Exercise details:
Look at every line below and count those containing "Water". Answer with the number only.

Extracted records
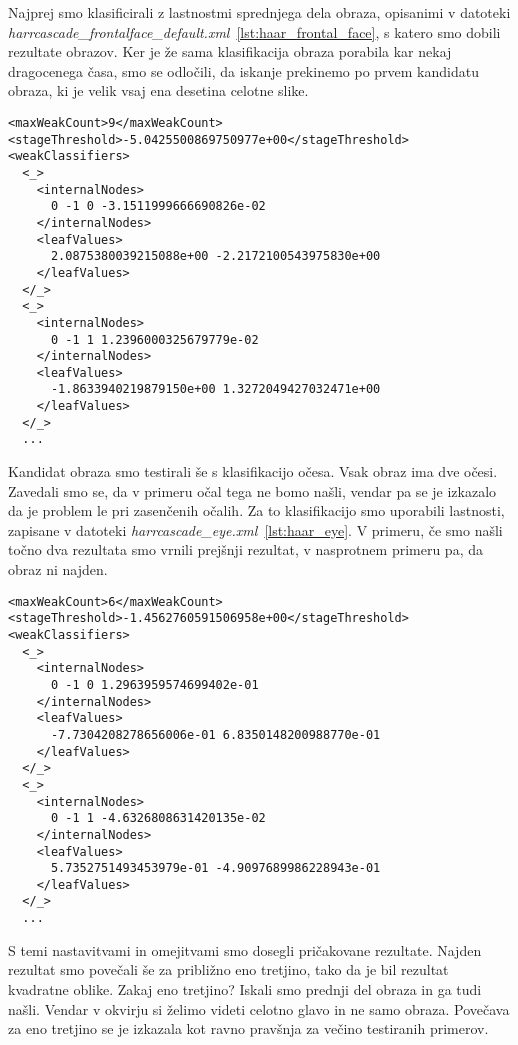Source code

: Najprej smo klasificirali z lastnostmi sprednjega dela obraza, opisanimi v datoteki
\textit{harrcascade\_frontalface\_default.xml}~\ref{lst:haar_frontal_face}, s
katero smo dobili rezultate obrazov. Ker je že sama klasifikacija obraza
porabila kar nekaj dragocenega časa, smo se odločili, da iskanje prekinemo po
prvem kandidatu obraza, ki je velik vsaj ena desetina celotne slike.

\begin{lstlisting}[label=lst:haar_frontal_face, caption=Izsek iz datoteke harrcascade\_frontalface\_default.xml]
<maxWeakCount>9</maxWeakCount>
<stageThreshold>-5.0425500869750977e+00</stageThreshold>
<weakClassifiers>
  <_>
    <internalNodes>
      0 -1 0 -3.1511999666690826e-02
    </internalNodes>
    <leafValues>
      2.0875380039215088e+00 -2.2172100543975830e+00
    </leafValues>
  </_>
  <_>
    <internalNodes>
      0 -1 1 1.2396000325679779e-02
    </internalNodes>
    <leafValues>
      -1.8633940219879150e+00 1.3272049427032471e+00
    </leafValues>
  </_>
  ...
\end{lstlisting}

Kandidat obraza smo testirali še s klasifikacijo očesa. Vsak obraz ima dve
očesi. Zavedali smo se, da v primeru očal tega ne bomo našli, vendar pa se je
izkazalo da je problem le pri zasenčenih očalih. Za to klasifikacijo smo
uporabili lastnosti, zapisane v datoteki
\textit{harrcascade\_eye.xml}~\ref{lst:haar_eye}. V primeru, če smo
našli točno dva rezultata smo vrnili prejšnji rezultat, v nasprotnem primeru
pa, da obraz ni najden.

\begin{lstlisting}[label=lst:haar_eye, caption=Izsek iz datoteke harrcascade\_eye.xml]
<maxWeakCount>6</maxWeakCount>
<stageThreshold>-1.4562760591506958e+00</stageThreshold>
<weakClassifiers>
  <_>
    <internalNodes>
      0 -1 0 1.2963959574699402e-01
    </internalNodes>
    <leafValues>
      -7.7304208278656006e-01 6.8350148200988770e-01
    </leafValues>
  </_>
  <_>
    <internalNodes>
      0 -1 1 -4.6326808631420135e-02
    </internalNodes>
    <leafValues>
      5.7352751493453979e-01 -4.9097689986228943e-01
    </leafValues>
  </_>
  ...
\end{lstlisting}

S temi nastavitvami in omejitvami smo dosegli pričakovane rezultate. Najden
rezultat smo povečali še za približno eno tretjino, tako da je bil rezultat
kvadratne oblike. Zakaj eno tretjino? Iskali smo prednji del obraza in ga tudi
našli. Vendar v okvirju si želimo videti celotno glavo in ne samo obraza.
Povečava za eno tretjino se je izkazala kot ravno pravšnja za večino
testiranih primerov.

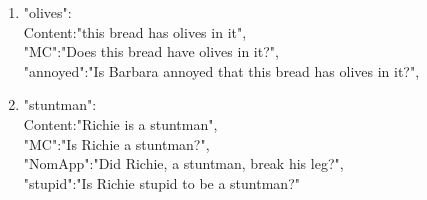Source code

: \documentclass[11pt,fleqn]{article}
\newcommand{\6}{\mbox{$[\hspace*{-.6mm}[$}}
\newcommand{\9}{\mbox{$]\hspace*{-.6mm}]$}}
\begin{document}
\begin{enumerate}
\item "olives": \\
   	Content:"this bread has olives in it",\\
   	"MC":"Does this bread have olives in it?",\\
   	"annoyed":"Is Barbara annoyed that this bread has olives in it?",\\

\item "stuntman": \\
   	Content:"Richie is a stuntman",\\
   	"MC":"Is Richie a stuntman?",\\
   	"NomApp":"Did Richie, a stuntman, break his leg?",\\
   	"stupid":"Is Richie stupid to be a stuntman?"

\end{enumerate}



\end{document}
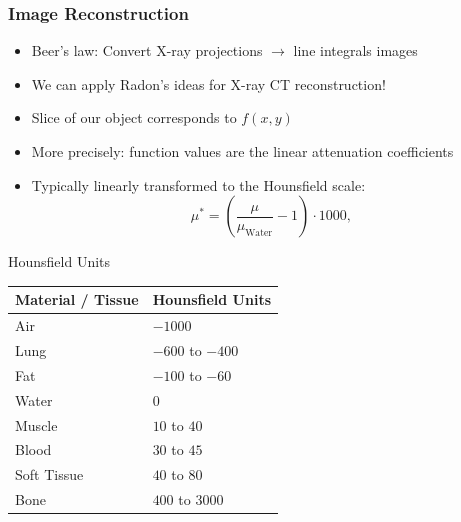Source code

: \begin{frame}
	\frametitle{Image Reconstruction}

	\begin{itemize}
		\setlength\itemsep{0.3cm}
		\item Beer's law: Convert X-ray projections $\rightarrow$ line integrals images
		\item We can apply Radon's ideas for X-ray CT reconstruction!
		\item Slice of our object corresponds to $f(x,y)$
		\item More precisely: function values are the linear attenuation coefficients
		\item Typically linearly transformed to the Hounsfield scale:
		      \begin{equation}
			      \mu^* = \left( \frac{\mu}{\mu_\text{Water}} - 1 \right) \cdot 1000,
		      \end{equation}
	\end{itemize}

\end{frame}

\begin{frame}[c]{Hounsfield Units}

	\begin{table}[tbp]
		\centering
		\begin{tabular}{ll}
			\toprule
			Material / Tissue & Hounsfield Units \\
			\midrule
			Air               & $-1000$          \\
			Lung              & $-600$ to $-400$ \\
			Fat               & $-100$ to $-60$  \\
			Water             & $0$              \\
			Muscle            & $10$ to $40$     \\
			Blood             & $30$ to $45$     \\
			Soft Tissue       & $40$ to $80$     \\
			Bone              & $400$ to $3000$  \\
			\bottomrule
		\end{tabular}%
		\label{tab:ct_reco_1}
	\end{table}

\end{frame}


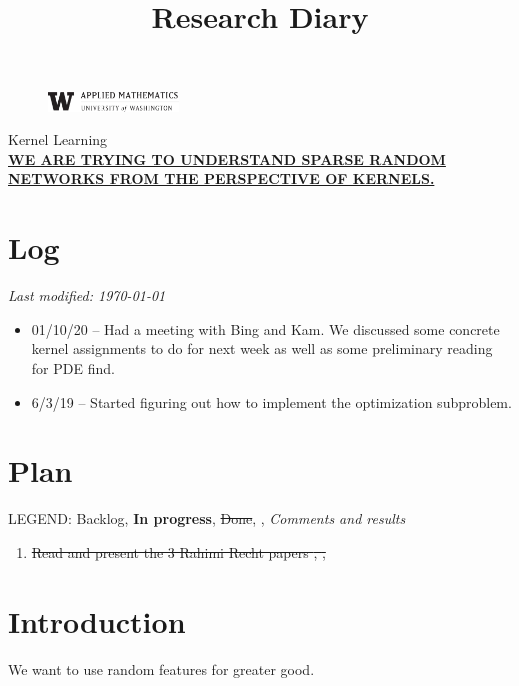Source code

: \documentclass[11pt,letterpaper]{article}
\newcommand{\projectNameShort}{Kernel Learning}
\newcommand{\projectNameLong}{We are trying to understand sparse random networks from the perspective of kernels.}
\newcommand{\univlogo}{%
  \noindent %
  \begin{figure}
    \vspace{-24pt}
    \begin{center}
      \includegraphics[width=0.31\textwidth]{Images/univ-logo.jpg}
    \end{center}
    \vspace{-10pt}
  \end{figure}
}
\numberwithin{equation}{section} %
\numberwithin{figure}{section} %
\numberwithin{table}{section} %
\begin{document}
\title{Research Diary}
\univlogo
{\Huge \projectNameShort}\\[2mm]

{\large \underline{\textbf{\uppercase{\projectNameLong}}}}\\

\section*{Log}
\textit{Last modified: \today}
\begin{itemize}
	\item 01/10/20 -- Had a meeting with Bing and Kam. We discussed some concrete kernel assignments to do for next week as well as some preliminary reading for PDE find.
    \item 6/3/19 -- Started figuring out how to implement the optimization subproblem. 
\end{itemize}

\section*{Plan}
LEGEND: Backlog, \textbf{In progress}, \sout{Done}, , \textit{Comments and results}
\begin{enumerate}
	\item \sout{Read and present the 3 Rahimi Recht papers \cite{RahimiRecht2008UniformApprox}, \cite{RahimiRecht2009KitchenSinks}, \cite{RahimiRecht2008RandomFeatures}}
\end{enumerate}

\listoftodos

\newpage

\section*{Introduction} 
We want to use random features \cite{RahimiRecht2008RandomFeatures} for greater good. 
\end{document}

Response area:
2